The top 2,600 partners in Andersen are likely to take pay cuts of up to 33 per cent during the next two months as the audit firm fights a steep loss of revenues.
Global leaders of Andersen, the crisis-hit auditor of Enron that is facing federal criminal charges and mass client defections, have told partners that profit distribution is being scaled back. Andersen has 21 partners in Ireland and 400 employees overall.
The cuts are an indication of the scale of the damage inflicted on Andersen by its disastrous association with Enron, the US energy trader that collapsed in December. People close to the firm said its global board had notified partners of Andersen Worldwide, the firm's umbrella governance body, that previously determined distributions of profits would be revised.
Andersen Worldwide's 2,600 members, who comprise the most senior of the firm's 85,000 staff, are to see their remuneration for April and May scaled back by at least 20 per cent, with top partners suffering cuts of 33 per cent.
The cuts are being made to the annual schedule of profit distribution drawn up in September by the firm, which releases few financial details but is understood to have made annual profits of between $1.5 billion and $2 billion during the past few years.
The global board's decision is technically a recommendation rather than a ruling, but changes to guidelines are rarely ignored by the national practices in the Andersen network.
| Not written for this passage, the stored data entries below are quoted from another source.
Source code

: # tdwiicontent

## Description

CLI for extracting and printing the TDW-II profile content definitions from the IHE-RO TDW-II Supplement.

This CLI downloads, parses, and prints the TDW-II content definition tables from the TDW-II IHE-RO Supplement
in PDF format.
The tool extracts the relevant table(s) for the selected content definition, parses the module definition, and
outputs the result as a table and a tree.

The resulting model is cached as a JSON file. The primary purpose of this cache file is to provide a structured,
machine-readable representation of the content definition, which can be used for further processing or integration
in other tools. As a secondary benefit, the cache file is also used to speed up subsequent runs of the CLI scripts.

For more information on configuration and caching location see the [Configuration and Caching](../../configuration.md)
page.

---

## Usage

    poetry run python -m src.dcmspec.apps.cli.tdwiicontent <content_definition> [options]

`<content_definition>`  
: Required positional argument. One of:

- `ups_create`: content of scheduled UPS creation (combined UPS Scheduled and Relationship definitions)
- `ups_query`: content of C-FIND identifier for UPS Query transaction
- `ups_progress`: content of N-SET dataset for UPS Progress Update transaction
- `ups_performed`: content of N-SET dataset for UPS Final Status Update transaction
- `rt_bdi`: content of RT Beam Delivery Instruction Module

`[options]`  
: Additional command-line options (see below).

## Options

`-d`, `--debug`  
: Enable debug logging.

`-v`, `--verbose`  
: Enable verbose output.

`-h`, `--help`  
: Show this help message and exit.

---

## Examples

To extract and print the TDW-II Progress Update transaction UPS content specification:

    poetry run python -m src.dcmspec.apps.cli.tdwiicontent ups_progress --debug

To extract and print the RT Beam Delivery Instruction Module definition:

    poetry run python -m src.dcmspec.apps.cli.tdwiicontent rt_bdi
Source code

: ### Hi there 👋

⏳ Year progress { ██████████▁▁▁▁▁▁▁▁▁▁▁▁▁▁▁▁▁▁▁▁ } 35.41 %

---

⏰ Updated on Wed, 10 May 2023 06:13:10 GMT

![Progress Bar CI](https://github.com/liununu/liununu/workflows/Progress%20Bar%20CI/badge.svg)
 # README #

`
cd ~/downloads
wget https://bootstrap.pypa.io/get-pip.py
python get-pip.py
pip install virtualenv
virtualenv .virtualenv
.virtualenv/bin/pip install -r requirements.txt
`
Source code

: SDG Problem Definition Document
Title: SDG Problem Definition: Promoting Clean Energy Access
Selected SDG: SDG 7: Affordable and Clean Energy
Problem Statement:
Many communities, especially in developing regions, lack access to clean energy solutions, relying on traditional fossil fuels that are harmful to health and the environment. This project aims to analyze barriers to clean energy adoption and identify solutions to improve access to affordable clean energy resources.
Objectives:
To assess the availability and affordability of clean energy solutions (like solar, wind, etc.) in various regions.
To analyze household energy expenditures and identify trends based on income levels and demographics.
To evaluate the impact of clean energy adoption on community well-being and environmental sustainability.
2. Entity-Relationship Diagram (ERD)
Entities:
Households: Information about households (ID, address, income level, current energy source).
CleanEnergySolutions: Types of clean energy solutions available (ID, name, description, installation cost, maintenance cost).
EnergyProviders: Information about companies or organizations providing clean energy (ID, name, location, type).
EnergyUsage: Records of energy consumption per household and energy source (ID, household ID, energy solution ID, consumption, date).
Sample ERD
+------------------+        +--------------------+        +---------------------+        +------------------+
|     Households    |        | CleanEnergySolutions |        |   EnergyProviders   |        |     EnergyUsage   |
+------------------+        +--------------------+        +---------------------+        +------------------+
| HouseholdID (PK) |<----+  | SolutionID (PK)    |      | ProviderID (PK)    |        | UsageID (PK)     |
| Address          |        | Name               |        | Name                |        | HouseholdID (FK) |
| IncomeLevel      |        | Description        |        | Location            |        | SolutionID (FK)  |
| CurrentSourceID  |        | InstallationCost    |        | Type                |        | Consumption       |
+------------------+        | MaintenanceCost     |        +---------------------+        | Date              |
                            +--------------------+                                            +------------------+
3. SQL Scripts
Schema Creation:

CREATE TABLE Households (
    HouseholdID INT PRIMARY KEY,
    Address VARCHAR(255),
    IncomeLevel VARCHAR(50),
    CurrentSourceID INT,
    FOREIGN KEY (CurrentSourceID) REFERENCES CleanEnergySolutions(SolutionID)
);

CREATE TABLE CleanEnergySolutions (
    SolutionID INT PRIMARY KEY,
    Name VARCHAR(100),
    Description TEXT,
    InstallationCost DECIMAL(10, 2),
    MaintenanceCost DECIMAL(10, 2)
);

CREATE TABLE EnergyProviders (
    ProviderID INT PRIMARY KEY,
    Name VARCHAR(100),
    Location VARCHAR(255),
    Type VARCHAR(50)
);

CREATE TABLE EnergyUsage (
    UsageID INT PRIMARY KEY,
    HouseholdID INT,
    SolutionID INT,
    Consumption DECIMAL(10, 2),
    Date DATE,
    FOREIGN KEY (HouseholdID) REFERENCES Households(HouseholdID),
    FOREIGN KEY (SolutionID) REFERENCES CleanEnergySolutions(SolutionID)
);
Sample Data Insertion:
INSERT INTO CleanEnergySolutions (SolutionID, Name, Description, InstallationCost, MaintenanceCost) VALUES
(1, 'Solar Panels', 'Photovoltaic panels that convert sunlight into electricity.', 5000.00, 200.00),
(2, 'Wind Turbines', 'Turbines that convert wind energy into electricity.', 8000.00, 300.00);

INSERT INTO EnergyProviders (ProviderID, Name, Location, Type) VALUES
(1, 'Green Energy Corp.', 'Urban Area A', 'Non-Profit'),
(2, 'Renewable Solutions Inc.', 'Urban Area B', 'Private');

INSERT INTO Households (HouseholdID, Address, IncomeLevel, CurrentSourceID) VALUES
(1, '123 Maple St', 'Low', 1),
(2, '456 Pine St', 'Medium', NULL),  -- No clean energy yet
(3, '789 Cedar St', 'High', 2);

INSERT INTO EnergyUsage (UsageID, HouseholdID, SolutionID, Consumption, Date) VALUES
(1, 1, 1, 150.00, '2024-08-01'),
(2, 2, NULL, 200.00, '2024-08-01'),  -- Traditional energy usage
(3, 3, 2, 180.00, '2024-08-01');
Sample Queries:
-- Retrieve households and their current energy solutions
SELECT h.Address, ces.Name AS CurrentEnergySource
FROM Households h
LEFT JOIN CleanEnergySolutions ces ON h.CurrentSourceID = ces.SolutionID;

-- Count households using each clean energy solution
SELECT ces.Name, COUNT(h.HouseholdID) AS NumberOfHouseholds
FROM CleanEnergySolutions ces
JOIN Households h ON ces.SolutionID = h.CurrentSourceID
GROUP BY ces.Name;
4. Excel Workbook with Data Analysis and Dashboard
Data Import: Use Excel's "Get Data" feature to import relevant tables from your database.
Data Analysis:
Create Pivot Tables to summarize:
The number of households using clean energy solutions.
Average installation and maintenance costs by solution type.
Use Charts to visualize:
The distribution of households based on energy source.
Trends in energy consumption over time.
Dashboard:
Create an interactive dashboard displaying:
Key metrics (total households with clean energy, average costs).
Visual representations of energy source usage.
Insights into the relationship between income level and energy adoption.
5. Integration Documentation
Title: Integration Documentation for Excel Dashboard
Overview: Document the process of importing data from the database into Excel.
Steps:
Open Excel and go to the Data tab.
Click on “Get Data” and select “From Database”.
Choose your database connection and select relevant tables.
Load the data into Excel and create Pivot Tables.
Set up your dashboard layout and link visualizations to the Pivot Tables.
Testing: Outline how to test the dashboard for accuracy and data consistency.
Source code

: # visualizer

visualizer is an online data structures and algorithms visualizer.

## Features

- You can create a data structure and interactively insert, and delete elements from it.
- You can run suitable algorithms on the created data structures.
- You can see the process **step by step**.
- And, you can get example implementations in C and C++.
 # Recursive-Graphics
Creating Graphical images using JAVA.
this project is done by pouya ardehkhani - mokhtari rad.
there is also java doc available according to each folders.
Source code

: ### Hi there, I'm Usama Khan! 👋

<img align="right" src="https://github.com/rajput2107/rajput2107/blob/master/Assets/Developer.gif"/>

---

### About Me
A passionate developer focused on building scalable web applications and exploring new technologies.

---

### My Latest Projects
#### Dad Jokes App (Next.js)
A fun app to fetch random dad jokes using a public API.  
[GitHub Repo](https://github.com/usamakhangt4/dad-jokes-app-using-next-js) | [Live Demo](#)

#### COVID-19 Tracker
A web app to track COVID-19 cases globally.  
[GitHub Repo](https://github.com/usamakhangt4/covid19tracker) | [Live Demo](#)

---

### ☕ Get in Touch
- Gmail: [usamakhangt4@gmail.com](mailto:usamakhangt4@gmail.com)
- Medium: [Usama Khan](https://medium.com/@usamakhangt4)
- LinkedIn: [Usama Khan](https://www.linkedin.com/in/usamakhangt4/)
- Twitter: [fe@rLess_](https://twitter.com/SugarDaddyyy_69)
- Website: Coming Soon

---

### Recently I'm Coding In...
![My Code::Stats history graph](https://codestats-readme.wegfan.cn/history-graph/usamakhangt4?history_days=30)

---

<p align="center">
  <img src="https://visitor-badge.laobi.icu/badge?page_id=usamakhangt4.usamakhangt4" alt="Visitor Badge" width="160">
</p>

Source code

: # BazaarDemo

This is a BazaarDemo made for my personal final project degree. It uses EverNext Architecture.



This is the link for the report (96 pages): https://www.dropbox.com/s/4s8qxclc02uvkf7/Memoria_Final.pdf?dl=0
Andersen said it did not comment on remuneration, but it is understood other staff worldwide will see no effect on their pay.
The fall in pay at Andersen comes after the departure of a string of leading clients such as Merck, the pharmaceuticals group, Delta Air Lines and Freddie Mac, the housing finance institution.
The firm has been criticised over the quality of its work for Enron and its shredding of documents related to the audit in the weeks before the company's demise. Andersen was this month charged with obstruction of justice over the shredding of the documents linked to Enron, which collapsed after the emergence of huge losses hidden from its accounts.
Andersen this month announced plans for a rescue merger of its practices outside the US with those of KPMG, a rival Big Five accounting firm.
Mr Paul Volcker, the former chairman of the US Federal Reserve who was brought in by Andersen to review its practices, yesterday welcomed its decision to accept his plan to rehabilitate its US operation.
Mr Volcker proposes heading a new seven-man governing board of Andersen, which would make management changes and put in place reforms to working practices. He said Andersen could "make a sufficient case" with the Justice Department.